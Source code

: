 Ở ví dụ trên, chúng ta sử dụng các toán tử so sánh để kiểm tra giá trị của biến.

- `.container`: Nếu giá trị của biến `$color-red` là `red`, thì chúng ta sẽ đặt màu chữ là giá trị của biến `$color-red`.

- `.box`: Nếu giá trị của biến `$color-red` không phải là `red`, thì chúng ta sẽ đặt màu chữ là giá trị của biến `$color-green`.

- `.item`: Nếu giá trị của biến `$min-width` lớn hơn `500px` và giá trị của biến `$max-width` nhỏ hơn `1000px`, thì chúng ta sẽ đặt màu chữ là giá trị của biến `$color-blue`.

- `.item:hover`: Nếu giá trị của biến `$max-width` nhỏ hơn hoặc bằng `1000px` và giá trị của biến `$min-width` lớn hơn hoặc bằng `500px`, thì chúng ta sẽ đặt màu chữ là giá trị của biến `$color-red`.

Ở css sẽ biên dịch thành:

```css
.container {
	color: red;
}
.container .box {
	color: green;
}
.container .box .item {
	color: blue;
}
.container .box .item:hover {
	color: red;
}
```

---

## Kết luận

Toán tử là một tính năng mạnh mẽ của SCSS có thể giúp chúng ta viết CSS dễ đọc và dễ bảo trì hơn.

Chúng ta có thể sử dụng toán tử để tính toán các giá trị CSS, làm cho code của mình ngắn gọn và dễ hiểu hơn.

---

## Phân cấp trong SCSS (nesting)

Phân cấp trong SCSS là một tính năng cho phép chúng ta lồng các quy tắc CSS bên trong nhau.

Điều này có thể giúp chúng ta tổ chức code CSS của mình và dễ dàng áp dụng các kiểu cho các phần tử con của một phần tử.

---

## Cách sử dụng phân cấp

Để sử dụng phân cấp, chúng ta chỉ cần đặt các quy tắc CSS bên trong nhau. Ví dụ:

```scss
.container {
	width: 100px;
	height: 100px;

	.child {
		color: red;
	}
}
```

━━━━━━━━

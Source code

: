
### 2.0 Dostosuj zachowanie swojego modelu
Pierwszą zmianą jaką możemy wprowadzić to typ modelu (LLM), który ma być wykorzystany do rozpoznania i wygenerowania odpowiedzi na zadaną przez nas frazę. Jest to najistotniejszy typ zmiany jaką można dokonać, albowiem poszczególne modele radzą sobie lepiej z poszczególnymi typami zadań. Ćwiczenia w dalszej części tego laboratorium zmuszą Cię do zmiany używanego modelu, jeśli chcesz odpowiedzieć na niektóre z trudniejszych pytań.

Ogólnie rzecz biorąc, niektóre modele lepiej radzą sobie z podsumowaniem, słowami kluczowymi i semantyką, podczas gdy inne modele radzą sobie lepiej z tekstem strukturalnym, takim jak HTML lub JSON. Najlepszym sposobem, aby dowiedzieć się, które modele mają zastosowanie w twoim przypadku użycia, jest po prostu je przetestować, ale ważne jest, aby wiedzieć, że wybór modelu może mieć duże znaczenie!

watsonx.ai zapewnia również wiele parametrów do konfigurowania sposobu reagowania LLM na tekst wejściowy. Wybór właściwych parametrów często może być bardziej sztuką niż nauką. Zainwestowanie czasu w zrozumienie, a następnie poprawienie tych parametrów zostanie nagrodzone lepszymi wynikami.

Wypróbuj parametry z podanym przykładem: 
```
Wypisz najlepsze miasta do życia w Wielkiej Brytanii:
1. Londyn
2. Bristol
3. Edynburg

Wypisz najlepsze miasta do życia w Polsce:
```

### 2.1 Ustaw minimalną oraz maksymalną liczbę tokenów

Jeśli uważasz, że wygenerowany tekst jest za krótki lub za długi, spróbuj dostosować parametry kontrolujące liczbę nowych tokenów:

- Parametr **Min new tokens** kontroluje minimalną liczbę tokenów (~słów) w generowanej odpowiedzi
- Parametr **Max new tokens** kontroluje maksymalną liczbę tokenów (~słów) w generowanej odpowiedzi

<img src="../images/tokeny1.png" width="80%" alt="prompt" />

━━━━━━━━

Activity:
Pull out every line in the material above where "parametry" occurs.

Problem solution:
Wypróbuj parametry z podanym przykładem: 
Jeśli uważasz, że wygenerowany tekst jest za krótki lub za długi, spróbuj dostosować parametry kontrolujące liczbę nowych tokenów:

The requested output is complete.